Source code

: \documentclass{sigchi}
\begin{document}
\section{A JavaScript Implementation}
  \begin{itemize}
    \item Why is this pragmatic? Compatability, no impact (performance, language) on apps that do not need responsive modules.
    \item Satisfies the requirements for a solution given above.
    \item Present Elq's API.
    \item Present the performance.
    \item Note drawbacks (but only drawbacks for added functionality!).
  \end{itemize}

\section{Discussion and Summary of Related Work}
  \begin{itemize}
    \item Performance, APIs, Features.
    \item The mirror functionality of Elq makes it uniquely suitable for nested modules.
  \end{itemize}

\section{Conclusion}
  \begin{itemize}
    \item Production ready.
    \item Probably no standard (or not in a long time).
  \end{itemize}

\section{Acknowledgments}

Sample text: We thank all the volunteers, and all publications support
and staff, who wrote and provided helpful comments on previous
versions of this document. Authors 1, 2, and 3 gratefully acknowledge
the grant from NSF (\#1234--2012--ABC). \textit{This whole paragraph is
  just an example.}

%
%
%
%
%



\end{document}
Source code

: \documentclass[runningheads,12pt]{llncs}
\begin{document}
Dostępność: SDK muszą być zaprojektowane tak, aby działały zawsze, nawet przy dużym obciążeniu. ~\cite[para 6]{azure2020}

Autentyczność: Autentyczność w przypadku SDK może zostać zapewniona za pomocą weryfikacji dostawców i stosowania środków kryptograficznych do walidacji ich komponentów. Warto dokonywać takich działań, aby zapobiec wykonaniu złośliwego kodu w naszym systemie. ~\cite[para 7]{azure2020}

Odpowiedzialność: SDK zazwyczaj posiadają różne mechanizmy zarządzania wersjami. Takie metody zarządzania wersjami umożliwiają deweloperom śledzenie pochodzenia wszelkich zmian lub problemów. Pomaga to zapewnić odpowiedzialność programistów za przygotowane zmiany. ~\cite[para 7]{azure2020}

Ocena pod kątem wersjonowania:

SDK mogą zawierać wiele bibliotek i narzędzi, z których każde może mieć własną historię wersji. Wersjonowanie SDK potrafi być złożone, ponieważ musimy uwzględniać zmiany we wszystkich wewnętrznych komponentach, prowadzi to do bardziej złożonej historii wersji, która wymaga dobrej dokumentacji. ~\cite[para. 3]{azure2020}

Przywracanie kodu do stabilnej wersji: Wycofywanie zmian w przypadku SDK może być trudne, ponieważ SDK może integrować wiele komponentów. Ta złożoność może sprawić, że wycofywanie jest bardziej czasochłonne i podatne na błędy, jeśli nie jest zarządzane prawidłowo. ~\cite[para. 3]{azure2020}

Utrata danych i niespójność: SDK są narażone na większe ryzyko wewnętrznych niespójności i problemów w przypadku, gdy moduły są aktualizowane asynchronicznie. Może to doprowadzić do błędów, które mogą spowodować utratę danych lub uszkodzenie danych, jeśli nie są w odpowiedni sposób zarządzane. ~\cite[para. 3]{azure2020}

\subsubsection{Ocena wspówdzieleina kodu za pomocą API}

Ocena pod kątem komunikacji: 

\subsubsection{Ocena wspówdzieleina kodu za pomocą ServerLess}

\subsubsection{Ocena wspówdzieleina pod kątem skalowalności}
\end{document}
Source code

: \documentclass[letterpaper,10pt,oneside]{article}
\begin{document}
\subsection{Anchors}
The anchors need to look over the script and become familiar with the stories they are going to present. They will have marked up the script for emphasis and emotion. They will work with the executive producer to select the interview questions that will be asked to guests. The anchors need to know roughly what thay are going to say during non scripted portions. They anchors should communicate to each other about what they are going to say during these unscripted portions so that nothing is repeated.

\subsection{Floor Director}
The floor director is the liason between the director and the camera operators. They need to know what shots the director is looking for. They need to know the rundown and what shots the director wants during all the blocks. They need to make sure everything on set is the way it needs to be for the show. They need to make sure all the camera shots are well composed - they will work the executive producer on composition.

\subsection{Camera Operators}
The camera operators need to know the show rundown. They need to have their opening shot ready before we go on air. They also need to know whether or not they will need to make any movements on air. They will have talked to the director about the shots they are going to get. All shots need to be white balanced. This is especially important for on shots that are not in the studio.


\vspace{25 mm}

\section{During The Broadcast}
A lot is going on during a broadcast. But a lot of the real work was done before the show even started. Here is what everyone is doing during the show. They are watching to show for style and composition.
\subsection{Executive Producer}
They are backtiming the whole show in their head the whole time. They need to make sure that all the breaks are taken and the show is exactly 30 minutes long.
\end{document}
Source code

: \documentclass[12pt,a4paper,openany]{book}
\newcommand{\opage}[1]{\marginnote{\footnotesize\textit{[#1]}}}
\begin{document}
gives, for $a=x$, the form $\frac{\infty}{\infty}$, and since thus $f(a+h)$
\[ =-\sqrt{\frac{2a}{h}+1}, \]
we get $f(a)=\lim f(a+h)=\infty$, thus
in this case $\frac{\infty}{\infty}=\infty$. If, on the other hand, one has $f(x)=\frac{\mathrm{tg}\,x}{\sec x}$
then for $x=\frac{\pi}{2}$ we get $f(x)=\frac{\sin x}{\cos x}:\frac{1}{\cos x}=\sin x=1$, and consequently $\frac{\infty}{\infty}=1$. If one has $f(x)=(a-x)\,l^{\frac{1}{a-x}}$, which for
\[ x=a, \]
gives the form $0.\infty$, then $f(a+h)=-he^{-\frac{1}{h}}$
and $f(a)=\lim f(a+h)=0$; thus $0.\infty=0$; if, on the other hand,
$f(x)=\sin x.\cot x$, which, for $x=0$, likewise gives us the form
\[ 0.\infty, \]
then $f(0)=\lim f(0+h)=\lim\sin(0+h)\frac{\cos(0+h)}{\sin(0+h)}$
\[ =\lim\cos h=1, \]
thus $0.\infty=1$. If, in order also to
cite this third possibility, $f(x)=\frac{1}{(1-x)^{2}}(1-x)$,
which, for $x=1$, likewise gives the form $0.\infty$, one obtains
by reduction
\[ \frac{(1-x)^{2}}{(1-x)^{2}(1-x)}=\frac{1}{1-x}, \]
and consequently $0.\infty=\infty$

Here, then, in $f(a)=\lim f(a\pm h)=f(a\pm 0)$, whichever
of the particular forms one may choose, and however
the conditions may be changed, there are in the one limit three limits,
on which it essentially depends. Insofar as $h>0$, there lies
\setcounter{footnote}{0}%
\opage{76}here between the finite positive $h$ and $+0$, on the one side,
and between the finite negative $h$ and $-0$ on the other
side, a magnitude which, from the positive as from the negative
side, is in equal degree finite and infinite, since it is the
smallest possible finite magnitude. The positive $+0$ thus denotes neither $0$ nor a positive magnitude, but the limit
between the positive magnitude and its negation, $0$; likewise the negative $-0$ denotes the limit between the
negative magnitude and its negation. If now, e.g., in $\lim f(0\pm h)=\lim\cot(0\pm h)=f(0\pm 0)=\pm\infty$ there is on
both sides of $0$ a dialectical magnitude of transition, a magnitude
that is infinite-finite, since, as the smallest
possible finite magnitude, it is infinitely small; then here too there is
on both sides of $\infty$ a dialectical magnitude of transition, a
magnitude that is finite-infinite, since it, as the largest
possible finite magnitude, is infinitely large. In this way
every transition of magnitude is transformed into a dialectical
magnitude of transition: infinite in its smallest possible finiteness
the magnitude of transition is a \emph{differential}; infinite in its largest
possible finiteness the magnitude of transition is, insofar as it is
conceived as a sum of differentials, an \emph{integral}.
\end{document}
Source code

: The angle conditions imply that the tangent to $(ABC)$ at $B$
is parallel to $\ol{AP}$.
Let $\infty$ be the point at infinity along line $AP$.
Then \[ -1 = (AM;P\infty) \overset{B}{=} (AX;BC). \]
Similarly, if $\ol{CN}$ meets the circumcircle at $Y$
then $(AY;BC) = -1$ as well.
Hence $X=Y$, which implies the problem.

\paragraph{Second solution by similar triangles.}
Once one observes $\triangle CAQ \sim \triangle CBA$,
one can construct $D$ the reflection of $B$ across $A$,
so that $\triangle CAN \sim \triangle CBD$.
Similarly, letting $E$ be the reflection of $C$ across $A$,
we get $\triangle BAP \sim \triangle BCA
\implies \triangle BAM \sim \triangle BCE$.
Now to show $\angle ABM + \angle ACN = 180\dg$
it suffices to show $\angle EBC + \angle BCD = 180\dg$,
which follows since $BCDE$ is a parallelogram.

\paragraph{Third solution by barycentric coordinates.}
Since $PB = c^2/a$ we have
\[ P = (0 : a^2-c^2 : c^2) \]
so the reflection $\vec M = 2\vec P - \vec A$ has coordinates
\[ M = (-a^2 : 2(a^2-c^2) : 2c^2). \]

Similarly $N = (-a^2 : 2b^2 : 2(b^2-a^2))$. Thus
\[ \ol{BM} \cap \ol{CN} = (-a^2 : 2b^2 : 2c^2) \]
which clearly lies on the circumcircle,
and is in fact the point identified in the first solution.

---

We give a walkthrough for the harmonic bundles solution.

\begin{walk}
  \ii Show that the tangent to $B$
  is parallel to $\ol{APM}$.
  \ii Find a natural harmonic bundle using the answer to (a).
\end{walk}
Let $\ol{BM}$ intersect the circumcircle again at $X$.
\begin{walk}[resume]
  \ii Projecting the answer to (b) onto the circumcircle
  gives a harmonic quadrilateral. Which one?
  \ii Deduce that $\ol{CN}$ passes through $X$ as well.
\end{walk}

______________________________

*What to produce:* Working from the material above, retype exactly the lines from the one with "that is infinite-finite, since, as" through the one with "the magnitude of transition is a", both included, and only those lines.

*Solution to the exercise:*
that is infinite-finite, since, as the smallest
possible finite magnitude, it is infinitely small; then here too there is
on both sides of $\infty$ a dialectical magnitude of transition, a
magnitude that is finite-infinite, since it, as the largest
possible finite magnitude, is infinitely large. In this way
every transition of magnitude is transformed into a dialectical
magnitude of transition: infinite in its smallest possible finiteness
the magnitude of transition is a \emph{differential}; infinite in its largest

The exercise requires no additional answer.